• Working data:
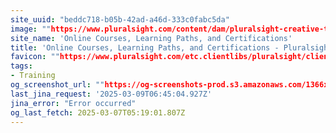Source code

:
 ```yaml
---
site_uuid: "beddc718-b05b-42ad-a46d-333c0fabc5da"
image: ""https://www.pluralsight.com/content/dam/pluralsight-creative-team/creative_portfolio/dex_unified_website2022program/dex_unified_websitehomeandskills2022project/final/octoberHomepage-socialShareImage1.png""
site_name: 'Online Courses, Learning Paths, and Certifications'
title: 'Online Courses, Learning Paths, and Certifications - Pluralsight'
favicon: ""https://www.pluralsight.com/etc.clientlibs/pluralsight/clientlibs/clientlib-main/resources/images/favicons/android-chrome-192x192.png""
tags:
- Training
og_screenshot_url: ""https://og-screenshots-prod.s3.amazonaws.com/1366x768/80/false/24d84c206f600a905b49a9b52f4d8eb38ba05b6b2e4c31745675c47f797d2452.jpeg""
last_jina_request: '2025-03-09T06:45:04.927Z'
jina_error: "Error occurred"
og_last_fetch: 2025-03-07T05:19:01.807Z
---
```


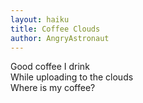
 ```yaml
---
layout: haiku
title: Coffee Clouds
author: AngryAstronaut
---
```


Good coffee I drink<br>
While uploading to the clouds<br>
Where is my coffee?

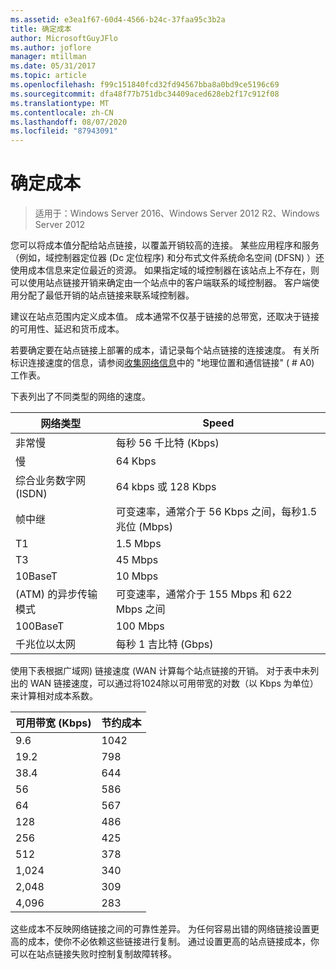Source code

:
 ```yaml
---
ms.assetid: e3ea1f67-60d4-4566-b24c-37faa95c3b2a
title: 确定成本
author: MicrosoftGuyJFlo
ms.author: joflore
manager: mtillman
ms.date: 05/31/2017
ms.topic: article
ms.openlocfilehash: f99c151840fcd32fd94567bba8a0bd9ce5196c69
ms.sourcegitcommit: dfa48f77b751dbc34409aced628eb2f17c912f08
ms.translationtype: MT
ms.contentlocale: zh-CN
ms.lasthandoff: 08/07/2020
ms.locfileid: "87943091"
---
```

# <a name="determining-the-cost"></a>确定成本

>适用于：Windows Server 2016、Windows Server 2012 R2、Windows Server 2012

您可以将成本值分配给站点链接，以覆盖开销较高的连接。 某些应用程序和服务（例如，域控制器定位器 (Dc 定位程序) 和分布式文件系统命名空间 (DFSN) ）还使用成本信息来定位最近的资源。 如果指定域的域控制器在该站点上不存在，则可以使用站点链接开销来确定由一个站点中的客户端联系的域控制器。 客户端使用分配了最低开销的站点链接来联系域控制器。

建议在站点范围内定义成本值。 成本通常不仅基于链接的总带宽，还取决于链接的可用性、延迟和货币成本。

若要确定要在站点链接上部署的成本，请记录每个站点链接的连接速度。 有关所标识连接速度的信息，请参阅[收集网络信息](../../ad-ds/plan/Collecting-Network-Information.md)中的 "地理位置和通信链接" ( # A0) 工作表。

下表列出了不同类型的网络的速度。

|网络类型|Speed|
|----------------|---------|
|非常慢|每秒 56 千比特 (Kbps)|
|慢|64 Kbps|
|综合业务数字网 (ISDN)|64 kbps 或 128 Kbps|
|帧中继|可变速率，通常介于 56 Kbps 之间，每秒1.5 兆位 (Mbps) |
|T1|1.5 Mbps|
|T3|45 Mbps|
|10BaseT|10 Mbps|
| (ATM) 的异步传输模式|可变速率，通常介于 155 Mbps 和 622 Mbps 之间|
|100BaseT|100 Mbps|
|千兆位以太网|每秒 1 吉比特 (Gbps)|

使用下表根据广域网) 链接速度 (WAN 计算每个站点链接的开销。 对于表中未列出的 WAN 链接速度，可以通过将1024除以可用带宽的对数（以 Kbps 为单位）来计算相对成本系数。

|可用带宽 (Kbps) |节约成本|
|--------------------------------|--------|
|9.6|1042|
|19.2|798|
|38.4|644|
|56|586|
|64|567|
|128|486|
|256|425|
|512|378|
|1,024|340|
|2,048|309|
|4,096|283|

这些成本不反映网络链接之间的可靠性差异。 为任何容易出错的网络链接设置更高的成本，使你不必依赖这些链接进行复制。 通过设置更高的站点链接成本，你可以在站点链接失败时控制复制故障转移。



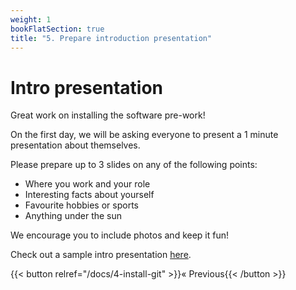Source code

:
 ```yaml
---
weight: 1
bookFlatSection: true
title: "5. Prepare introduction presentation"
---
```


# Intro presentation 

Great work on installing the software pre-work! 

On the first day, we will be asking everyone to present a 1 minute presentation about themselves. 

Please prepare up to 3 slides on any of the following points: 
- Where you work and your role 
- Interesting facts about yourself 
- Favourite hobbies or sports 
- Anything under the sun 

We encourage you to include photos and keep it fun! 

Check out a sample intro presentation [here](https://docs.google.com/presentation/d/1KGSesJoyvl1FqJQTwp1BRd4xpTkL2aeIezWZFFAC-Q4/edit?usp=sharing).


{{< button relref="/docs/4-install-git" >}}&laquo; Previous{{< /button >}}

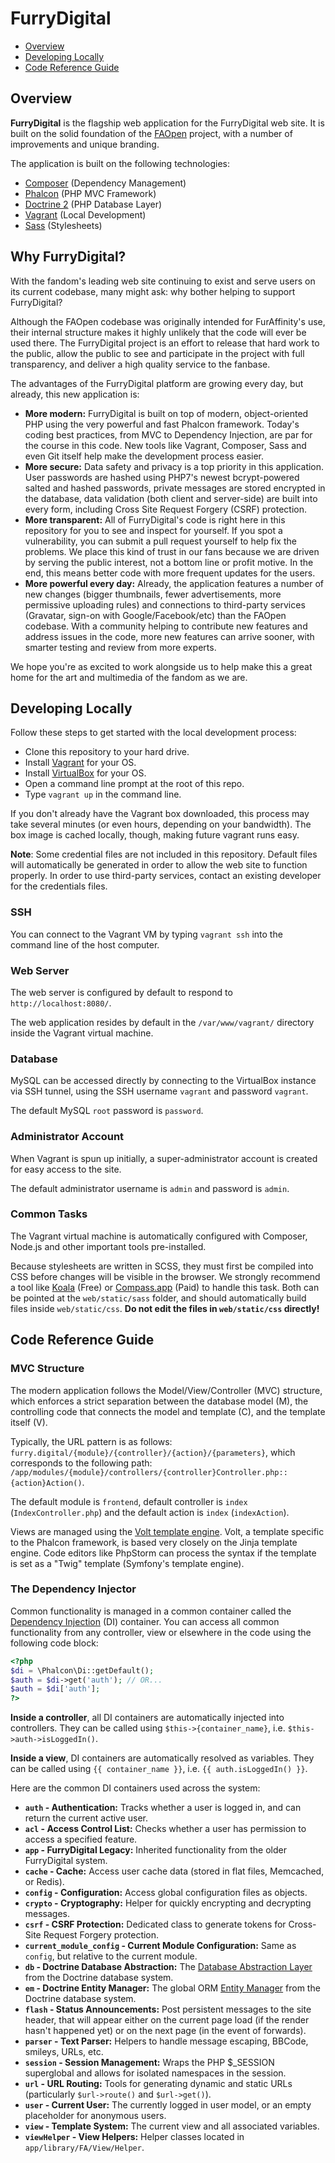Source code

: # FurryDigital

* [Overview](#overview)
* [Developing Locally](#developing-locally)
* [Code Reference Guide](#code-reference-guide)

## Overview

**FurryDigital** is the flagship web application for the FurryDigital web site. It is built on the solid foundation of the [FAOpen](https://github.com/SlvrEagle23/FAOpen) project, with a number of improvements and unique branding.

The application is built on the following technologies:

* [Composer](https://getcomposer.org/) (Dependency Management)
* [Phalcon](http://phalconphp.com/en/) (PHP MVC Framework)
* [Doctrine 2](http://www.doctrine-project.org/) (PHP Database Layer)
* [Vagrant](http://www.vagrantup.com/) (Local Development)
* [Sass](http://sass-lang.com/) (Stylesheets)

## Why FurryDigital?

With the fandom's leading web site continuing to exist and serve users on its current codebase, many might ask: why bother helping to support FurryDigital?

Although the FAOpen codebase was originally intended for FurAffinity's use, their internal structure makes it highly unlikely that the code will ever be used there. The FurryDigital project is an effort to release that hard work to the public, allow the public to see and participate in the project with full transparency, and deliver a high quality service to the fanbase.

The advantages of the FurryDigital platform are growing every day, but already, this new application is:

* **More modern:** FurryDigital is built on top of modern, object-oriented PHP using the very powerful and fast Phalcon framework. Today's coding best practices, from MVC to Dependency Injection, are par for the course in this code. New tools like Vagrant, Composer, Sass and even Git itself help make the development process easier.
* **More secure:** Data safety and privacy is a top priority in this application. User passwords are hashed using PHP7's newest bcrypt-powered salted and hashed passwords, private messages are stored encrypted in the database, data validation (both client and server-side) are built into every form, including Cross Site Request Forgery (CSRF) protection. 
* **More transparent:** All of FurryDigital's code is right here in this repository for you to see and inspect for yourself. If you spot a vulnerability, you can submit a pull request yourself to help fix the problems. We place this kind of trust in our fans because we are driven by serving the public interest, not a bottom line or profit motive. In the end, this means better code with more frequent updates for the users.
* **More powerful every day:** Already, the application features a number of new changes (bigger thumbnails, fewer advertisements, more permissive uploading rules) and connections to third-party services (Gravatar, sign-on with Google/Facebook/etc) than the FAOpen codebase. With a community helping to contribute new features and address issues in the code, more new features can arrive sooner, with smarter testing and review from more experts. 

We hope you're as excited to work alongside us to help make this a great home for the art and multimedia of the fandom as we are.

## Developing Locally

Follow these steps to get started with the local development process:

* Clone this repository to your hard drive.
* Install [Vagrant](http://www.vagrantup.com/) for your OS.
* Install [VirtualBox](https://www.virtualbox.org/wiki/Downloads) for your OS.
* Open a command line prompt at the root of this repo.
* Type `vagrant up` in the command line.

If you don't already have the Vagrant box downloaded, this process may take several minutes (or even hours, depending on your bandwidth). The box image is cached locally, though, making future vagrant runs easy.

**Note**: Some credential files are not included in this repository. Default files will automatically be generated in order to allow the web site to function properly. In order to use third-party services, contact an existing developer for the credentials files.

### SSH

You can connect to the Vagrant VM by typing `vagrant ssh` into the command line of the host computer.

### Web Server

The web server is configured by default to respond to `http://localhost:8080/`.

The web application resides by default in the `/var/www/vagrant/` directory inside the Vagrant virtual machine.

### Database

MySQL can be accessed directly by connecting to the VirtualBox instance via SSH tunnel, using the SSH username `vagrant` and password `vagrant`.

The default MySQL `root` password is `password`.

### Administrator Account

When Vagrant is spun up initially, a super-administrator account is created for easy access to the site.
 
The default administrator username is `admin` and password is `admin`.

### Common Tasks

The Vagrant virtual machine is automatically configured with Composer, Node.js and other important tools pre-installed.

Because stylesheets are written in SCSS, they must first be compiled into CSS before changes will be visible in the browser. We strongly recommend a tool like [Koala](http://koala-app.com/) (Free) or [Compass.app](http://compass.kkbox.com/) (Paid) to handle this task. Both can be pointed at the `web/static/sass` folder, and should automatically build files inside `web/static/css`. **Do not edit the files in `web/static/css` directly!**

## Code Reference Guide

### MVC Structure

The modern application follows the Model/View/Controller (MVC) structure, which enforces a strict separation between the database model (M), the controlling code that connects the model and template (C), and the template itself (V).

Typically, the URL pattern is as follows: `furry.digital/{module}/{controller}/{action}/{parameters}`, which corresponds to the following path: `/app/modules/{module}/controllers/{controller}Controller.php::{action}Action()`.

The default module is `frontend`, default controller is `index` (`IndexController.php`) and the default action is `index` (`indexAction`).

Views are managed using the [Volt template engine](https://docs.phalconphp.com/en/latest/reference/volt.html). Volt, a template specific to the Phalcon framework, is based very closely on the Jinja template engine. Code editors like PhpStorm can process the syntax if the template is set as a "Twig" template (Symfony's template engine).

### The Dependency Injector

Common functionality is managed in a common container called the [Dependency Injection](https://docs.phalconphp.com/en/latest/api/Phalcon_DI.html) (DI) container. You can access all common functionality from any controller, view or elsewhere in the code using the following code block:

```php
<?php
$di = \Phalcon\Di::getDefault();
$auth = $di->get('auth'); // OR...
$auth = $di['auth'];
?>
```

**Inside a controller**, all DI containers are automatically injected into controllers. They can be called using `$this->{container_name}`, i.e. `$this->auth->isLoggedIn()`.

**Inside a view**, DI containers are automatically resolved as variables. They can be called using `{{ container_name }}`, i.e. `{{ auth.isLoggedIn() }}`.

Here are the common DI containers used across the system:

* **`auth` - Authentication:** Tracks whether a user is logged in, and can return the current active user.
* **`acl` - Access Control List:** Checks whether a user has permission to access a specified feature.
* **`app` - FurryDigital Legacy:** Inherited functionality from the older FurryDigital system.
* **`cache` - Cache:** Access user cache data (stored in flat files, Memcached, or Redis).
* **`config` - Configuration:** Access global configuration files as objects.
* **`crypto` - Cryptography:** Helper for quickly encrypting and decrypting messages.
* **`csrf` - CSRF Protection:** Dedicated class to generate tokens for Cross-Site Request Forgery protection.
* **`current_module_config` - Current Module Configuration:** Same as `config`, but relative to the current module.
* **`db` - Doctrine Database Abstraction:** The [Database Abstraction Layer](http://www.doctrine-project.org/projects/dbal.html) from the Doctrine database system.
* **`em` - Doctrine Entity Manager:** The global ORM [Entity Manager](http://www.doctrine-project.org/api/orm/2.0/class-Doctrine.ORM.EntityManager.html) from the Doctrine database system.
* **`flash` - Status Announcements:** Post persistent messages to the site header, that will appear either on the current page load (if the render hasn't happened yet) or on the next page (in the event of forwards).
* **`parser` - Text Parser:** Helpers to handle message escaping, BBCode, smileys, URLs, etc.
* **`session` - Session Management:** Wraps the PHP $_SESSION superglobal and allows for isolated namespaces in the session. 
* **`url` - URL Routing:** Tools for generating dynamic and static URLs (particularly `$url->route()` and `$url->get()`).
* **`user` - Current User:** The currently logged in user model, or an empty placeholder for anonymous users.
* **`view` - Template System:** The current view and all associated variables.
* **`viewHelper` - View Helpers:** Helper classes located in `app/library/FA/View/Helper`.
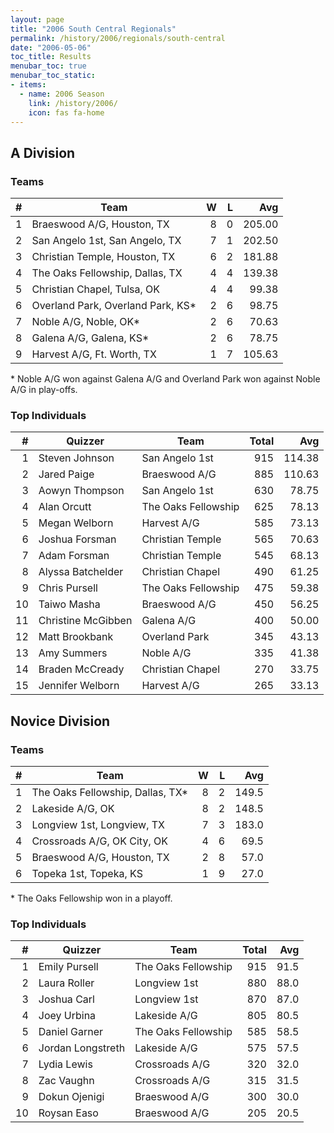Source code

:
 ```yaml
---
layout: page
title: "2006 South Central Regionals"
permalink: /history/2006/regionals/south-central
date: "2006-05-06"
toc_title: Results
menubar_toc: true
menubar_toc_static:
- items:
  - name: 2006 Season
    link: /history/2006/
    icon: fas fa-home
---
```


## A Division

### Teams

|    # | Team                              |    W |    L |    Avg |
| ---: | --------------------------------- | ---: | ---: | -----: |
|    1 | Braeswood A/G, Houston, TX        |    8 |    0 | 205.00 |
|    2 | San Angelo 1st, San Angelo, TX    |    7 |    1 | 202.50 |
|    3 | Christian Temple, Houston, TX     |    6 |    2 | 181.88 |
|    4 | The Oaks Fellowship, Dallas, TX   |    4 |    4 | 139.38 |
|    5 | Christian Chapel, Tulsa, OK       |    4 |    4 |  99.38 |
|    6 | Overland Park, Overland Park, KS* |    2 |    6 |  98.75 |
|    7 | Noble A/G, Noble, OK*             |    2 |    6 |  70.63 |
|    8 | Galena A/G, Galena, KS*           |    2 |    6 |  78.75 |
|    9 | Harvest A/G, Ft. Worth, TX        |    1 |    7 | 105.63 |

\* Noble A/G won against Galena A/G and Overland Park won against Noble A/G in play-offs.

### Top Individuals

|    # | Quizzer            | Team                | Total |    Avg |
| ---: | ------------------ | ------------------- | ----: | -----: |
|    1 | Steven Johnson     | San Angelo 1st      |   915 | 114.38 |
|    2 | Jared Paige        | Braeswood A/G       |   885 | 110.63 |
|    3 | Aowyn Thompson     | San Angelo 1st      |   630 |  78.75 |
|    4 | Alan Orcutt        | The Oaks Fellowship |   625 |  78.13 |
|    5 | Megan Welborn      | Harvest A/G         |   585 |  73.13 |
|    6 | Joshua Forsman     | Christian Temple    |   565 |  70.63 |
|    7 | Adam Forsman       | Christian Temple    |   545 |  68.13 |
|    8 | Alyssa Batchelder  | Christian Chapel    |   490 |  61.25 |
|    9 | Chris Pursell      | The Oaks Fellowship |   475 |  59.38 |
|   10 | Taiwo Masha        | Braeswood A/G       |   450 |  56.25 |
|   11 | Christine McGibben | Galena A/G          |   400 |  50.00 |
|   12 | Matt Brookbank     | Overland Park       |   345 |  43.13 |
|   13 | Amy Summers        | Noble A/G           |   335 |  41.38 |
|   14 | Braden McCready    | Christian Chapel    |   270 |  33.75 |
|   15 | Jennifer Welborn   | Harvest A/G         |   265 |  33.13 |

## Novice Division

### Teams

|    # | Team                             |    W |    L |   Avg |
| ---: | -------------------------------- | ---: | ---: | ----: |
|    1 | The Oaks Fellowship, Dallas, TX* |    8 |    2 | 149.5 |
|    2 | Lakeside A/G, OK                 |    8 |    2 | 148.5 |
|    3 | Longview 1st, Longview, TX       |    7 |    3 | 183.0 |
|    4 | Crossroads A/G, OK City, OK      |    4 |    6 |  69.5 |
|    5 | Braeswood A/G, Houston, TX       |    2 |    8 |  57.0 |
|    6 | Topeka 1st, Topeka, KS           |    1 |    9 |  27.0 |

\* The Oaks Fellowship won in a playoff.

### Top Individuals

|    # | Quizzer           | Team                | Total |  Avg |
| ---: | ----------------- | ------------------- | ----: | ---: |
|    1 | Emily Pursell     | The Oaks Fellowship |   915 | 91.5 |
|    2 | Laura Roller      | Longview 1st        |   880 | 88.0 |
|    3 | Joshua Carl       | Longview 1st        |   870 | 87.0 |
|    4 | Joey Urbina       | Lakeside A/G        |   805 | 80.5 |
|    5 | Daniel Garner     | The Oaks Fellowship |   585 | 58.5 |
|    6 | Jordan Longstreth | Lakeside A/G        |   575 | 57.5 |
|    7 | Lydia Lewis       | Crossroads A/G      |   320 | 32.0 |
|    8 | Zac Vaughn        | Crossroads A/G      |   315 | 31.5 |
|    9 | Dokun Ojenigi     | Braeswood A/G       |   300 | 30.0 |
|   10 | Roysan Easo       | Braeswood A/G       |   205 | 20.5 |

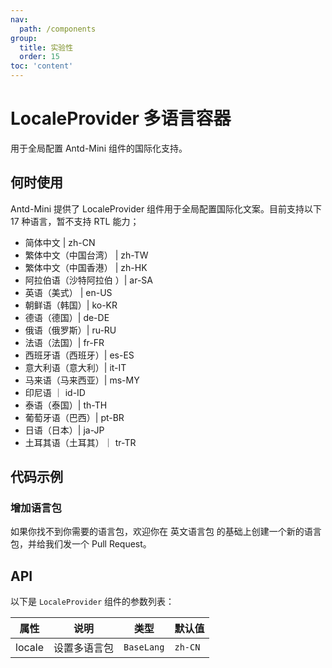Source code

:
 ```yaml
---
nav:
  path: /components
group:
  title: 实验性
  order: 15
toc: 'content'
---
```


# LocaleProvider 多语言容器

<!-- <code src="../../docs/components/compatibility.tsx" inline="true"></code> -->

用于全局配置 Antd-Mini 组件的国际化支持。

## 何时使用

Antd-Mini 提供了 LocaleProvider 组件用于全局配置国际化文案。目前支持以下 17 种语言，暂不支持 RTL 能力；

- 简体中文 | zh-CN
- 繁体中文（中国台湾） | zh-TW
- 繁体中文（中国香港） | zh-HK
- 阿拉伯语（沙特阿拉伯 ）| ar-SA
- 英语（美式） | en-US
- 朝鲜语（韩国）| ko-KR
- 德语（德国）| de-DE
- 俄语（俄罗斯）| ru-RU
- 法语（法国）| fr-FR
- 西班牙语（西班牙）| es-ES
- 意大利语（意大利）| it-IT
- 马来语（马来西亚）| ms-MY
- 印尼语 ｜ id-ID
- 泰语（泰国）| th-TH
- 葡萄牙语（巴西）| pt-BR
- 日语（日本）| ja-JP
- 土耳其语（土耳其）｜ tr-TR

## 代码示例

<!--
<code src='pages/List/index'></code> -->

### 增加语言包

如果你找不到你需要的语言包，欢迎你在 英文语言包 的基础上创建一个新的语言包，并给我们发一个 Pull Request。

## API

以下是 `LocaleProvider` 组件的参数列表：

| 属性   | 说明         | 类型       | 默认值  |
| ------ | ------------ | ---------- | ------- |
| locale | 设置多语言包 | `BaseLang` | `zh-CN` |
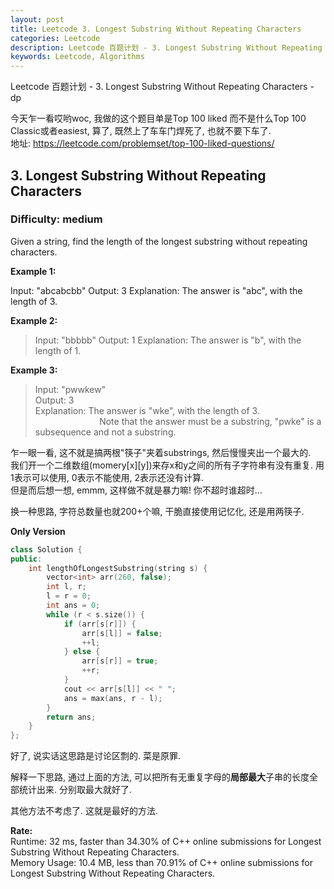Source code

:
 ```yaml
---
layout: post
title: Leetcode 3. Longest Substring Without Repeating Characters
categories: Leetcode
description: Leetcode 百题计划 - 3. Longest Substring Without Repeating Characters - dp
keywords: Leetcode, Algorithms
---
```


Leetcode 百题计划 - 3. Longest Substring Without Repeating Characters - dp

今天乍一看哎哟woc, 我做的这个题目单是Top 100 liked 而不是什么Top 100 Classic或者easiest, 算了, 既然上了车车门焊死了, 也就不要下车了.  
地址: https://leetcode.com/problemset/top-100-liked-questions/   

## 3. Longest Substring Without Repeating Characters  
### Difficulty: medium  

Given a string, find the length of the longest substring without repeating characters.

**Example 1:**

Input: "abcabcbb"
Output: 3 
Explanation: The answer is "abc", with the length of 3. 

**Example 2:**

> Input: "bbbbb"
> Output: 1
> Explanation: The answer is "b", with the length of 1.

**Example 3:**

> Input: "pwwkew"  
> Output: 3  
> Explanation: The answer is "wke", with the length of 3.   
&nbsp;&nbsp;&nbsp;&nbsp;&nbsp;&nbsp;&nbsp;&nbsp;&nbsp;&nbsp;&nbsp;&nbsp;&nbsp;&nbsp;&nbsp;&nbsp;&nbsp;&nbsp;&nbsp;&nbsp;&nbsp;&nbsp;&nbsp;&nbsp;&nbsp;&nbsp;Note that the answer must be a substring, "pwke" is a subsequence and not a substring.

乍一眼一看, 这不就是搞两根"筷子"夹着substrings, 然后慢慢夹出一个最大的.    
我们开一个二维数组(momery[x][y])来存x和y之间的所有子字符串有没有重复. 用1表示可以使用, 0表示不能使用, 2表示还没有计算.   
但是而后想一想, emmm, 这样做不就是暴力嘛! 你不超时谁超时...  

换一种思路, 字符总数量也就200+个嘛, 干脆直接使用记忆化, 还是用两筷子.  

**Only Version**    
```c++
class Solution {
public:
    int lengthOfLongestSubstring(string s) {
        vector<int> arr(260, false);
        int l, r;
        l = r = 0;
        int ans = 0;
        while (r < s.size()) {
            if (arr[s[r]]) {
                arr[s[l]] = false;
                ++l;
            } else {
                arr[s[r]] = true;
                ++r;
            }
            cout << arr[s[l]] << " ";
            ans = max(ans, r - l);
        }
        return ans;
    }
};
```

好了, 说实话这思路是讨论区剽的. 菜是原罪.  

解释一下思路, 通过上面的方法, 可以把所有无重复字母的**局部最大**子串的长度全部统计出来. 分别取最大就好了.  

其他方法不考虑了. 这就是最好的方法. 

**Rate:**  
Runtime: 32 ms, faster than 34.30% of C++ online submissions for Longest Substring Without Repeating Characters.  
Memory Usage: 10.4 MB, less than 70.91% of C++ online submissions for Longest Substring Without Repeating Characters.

• What the task asks: Using the material above, transcribe exactly the lines from the line with "2 | 181.88 |" to the line with "2 | 149.5 |"; both count, and nothing else goes in.

• Response box:
|    3 | Christian Temple, Houston, TX     |    6 |    2 | 181.88 |
|    4 | The Oaks Fellowship, Dallas, TX   |    4 |    4 | 139.38 |
|    5 | Christian Chapel, Tulsa, OK       |    4 |    4 |  99.38 |
|    6 | Overland Park, Overland Park, KS* |    2 |    6 |  98.75 |
|    7 | Noble A/G, Noble, OK*             |    2 |    6 |  70.63 |
|    8 | Galena A/G, Galena, KS*           |    2 |    6 |  78.75 |
|    9 | Harvest A/G, Ft. Worth, TX        |    1 |    7 | 105.63 |

\* Noble A/G won against Galena A/G and Overland Park won against Noble A/G in play-offs.

### Top Individuals

|    # | Quizzer            | Team                | Total |    Avg |
| ---: | ------------------ | ------------------- | ----: | -----: |
|    1 | Steven Johnson     | San Angelo 1st      |   915 | 114.38 |
|    2 | Jared Paige        | Braeswood A/G       |   885 | 110.63 |
|    3 | Aowyn Thompson     | San Angelo 1st      |   630 |  78.75 |
|    4 | Alan Orcutt        | The Oaks Fellowship |   625 |  78.13 |
|    5 | Megan Welborn      | Harvest A/G         |   585 |  73.13 |
|    6 | Joshua Forsman     | Christian Temple    |   565 |  70.63 |
|    7 | Adam Forsman       | Christian Temple    |   545 |  68.13 |
|    8 | Alyssa Batchelder  | Christian Chapel    |   490 |  61.25 |
|    9 | Chris Pursell      | The Oaks Fellowship |   475 |  59.38 |
|   10 | Taiwo Masha        | Braeswood A/G       |   450 |  56.25 |
|   11 | Christine McGibben | Galena A/G          |   400 |  50.00 |
|   12 | Matt Brookbank     | Overland Park       |   345 |  43.13 |
|   13 | Amy Summers        | Noble A/G           |   335 |  41.38 |
|   14 | Braden McCready    | Christian Chapel    |   270 |  33.75 |
|   15 | Jennifer Welborn   | Harvest A/G         |   265 |  33.13 |

## Novice Division

### Teams

|    # | Team                             |    W |    L |   Avg |
| ---: | -------------------------------- | ---: | ---: | ----: |
|    1 | The Oaks Fellowship, Dallas, TX* |    8 |    2 | 149.5 |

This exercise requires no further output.